What you are suggesting might possibly be true. But my own reading of the available evidence doesn't give a clear picture how these games evolved. Few records were kept during the Dark Ages and so much of our knowledge can only be guessed. Almost every society in the ancient world had board games, and the number of such games appears to be very big, so it might well be that the king-in-the-centre games were a Scandinavian invention that perhaps borrowed the custodial capture mechanism from Roman games. I suspect also the smaller boards ( 7x7, 9x9 ) might have been the standard size, and that the larger and better crafted boards would have been owned by people with wealth and status in their community.
Last edited by dashstofsk on Mon Apr 11, 2022 6:39 pm, edited 1 time in total.

Mark
Posts: 5
Joined: Sun Mar 20, 2022 4:52 pm

Re: Early Tafl Games

Post by Mark » Sun Apr 10, 2022 8:39 pm

Perhaps the most important question to ask is, "How connected were the people of Northern Europe to the Old World culture-stream?" Clearly they were cut off from most of China, Sub Saharan Africa, and the New World. But did trade, migration, conquest, and general communication from one region to another permit collaboration between Northern Europe and the Mediterranean?

If the answer is "they were well connected," then maybe the wisest thing to say is that the Scandinavians took the inspiration for Tafl games from Mediterranean region in just the same way that they took the inspiration for their Runic script from Latin. Then, medium (and perhaps larger) boards in Scandinavia make sense as the origin. And really, I have admit that this does seem more likely. Greek black-figure pottery has been found in Halstatt graves dating from the 2nd Millennium BC; how hard would it be for a few game-boards on wood or sheepskin to make their way across Europe to serve as the basis for a family of Tafl games?

But if that's true, then there needs to be some Mediterranean game (or games) that functioned as a seed for the Tafl family. Interesting to ask whether this might someday be clearly identified. And if there isn't such a seed, then the game may still have been an indigenous invention, coming from no more than the near-universal sense that two people take turns moving pieces on a playing field.

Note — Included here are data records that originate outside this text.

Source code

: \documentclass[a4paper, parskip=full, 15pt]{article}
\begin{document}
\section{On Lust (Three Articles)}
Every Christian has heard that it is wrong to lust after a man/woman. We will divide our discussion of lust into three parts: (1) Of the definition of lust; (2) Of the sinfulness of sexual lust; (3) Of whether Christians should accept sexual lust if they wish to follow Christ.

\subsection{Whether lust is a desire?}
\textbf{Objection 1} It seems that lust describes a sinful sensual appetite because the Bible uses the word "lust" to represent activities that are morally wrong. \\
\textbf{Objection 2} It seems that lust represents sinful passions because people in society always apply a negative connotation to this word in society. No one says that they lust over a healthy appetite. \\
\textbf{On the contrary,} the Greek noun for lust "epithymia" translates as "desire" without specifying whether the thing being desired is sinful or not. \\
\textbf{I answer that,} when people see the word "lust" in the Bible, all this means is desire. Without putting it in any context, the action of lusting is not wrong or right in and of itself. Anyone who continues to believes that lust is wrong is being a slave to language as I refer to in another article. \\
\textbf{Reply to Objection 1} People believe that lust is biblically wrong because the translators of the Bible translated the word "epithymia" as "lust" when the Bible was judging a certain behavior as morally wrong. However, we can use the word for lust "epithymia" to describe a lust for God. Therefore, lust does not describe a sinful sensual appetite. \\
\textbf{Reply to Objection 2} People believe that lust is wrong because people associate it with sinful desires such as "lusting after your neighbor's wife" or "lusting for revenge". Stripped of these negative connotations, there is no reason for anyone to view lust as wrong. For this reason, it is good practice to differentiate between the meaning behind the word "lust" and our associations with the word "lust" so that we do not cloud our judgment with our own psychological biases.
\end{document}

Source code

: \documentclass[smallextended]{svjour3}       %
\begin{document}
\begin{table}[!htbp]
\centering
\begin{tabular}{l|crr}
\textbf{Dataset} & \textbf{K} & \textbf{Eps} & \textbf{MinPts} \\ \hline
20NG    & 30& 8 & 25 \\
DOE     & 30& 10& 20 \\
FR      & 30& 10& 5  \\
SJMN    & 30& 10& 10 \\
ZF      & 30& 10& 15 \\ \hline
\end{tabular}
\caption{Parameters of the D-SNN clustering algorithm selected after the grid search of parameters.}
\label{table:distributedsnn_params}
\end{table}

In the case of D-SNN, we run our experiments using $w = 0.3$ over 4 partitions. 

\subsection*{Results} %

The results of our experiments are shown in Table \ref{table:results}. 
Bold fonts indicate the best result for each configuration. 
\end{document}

In this case, I think it would probably be a smaller board, more likely starting among the Celts.

dashstofsk
Posts: 21
Joined: Thu Jan 21, 2021 9:00 pm
Location: Gloucester, Great Britain
Contact:

Re: Early Tafl Games

Post by dashstofsk » Mon Apr 11, 2022 8:18 pm

History seems to show that Europe was more connected than is commonly imagined. The Wikipedia entry for King Alfred the Great ( 848(?)-899 ) tells that Alfred had embassies in Rome, to which he also made pilgrimages, enjoyed foreign relationships with Jerusalem and Ireland. For all that to happen there must have been trade routes across Europe along which ideas and goods travelled. Games could have migrated by the same routes, and possibly undergone a change at each migration. It seems unlikely that we will every find out who first thought to put the King in the centre.

One idea to ponder: the 7x7 Tafl board could possibly have evolved from the board for Merels ( Mill, Nine Men's Morris ) from Roman times. Perhaps someone somewhere decided to try something new, extended all the lines to the edges and found a new way to play Fox and Geese.